The answer must be every line of the records below that holds the word "Statistics".

### MATERIAL TO PROCESS:
▶

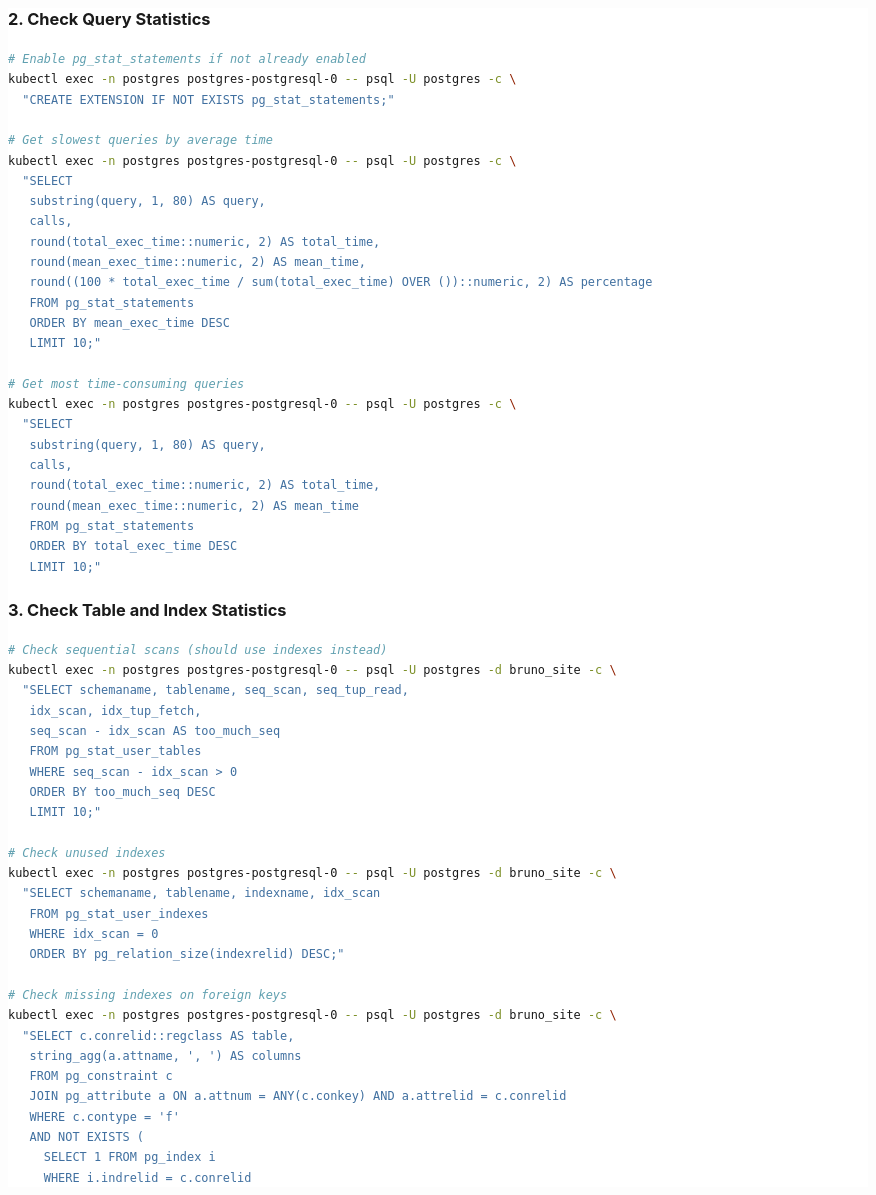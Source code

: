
 ```bash
```

### 2. Check Query Statistics

```bash
# Enable pg_stat_statements if not already enabled
kubectl exec -n postgres postgres-postgresql-0 -- psql -U postgres -c \
  "CREATE EXTENSION IF NOT EXISTS pg_stat_statements;"

# Get slowest queries by average time
kubectl exec -n postgres postgres-postgresql-0 -- psql -U postgres -c \
  "SELECT 
   substring(query, 1, 80) AS query,
   calls,
   round(total_exec_time::numeric, 2) AS total_time,
   round(mean_exec_time::numeric, 2) AS mean_time,
   round((100 * total_exec_time / sum(total_exec_time) OVER ())::numeric, 2) AS percentage
   FROM pg_stat_statements
   ORDER BY mean_exec_time DESC
   LIMIT 10;"

# Get most time-consuming queries
kubectl exec -n postgres postgres-postgresql-0 -- psql -U postgres -c \
  "SELECT 
   substring(query, 1, 80) AS query,
   calls,
   round(total_exec_time::numeric, 2) AS total_time,
   round(mean_exec_time::numeric, 2) AS mean_time
   FROM pg_stat_statements
   ORDER BY total_exec_time DESC
   LIMIT 10;"
```

### 3. Check Table and Index Statistics

```bash
# Check sequential scans (should use indexes instead)
kubectl exec -n postgres postgres-postgresql-0 -- psql -U postgres -d bruno_site -c \
  "SELECT schemaname, tablename, seq_scan, seq_tup_read,
   idx_scan, idx_tup_fetch,
   seq_scan - idx_scan AS too_much_seq
   FROM pg_stat_user_tables
   WHERE seq_scan - idx_scan > 0
   ORDER BY too_much_seq DESC
   LIMIT 10;"

# Check unused indexes
kubectl exec -n postgres postgres-postgresql-0 -- psql -U postgres -d bruno_site -c \
  "SELECT schemaname, tablename, indexname, idx_scan
   FROM pg_stat_user_indexes
   WHERE idx_scan = 0
   ORDER BY pg_relation_size(indexrelid) DESC;"

# Check missing indexes on foreign keys
kubectl exec -n postgres postgres-postgresql-0 -- psql -U postgres -d bruno_site -c \
  "SELECT c.conrelid::regclass AS table,
   string_agg(a.attname, ', ') AS columns
   FROM pg_constraint c
   JOIN pg_attribute a ON a.attnum = ANY(c.conkey) AND a.attrelid = c.conrelid
   WHERE c.contype = 'f'
   AND NOT EXISTS (
     SELECT 1 FROM pg_index i
     WHERE i.indrelid = c.conrelid
```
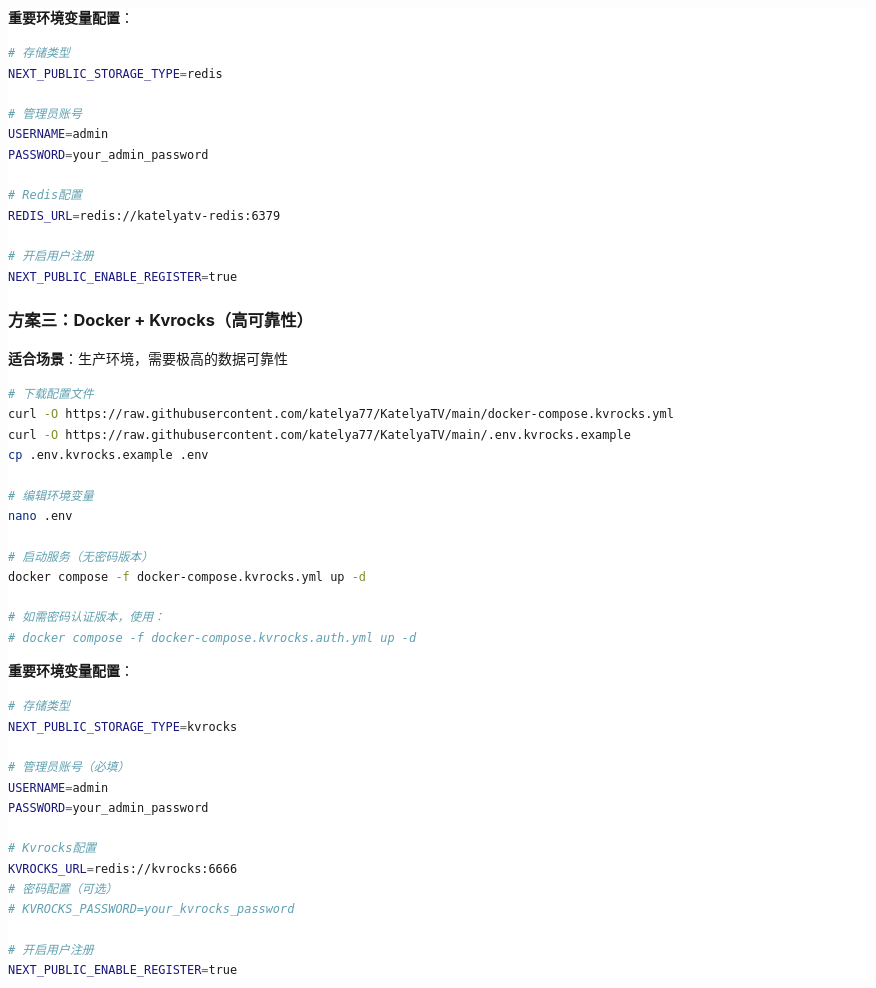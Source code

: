 **重要环境变量配置**：

```bash
# 存储类型
NEXT_PUBLIC_STORAGE_TYPE=redis

# 管理员账号
USERNAME=admin
PASSWORD=your_admin_password

# Redis配置
REDIS_URL=redis://katelyatv-redis:6379

# 开启用户注册
NEXT_PUBLIC_ENABLE_REGISTER=true
```

### 方案三：Docker + Kvrocks（高可靠性）

**适合场景**：生产环境，需要极高的数据可靠性

```bash
# 下载配置文件
curl -O https://raw.githubusercontent.com/katelya77/KatelyaTV/main/docker-compose.kvrocks.yml
curl -O https://raw.githubusercontent.com/katelya77/KatelyaTV/main/.env.kvrocks.example
cp .env.kvrocks.example .env

# 编辑环境变量
nano .env

# 启动服务（无密码版本）
docker compose -f docker-compose.kvrocks.yml up -d

# 如需密码认证版本，使用：
# docker compose -f docker-compose.kvrocks.auth.yml up -d
```

**重要环境变量配置**：

```bash
# 存储类型
NEXT_PUBLIC_STORAGE_TYPE=kvrocks

# 管理员账号（必填）
USERNAME=admin
PASSWORD=your_admin_password

# Kvrocks配置
KVROCKS_URL=redis://kvrocks:6666
# 密码配置（可选）
# KVROCKS_PASSWORD=your_kvrocks_password

# 开启用户注册
NEXT_PUBLIC_ENABLE_REGISTER=true
```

◀

### ANSWER BELOW:
### 2. Check Query Statistics
### 3. Check Table and Index Statistics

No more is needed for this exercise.